_Problem to solve_
Without changing a single word, output each entry.

_Given data_
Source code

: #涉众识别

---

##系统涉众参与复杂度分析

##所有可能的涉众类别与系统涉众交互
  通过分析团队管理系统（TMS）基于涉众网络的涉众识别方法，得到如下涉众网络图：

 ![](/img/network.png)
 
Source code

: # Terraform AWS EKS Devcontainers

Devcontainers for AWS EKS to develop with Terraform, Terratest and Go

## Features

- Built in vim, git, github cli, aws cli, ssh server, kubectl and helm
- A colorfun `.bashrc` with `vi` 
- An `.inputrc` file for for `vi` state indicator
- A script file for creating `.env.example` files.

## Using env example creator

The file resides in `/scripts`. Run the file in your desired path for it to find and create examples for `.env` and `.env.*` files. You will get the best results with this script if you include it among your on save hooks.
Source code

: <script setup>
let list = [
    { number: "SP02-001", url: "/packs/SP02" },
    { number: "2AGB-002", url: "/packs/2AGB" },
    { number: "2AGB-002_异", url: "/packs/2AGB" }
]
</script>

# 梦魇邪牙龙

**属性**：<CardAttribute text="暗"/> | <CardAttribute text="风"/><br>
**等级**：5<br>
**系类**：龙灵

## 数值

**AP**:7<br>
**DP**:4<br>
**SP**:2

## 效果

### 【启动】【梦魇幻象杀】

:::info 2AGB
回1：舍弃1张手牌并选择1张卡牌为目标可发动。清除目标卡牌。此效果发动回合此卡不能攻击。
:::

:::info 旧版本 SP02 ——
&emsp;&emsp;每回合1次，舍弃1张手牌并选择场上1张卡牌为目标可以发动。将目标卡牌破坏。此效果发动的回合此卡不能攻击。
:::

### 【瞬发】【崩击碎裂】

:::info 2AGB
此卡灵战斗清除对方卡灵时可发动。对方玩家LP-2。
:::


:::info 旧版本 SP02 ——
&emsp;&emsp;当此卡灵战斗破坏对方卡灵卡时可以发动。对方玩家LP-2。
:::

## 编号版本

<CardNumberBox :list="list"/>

_Response to this exercise_
Source code

: #涉众识别

---

##系统涉众参与复杂度分析

##所有可能的涉众类别与系统涉众交互
  通过分析团队管理系统（TMS）基于涉众网络的涉众识别方法，得到如下涉众网络图：

 ![](/img/network.png)
 
Source code

: # Terraform AWS EKS Devcontainers

Devcontainers for AWS EKS to develop with Terraform, Terratest and Go

## Features

- Built in vim, git, github cli, aws cli, ssh server, kubectl and helm
- A colorfun `.bashrc` with `vi` 
- An `.inputrc` file for for `vi` state indicator
- A script file for creating `.env.example` files.

## Using env example creator

The file resides in `/scripts`. Run the file in your desired path for it to find and create examples for `.env` and `.env.*` files. You will get the best results with this script if you include it among your on save hooks.
Source code

: <script setup>
let list = [
    { number: "SP02-001", url: "/packs/SP02" },
    { number: "2AGB-002", url: "/packs/2AGB" },
    { number: "2AGB-002_异", url: "/packs/2AGB" }
]
</script>

# 梦魇邪牙龙

**属性**：<CardAttribute text="暗"/> | <CardAttribute text="风"/><br>
**等级**：5<br>
**系类**：龙灵

## 数值

**AP**:7<br>
**DP**:4<br>
**SP**:2

## 效果

### 【启动】【梦魇幻象杀】

:::info 2AGB
回1：舍弃1张手牌并选择1张卡牌为目标可发动。清除目标卡牌。此效果发动回合此卡不能攻击。
:::

:::info 旧版本 SP02 ——
&emsp;&emsp;每回合1次，舍弃1张手牌并选择场上1张卡牌为目标可以发动。将目标卡牌破坏。此效果发动的回合此卡不能攻击。
:::

### 【瞬发】【崩击碎裂】

:::info 2AGB
此卡灵战斗清除对方卡灵时可发动。对方玩家LP-2。
:::


:::info 旧版本 SP02 ——
&emsp;&emsp;当此卡灵战斗破坏对方卡灵卡时可以发动。对方玩家LP-2。
:::

## 编号版本

<CardNumberBox :list="list"/>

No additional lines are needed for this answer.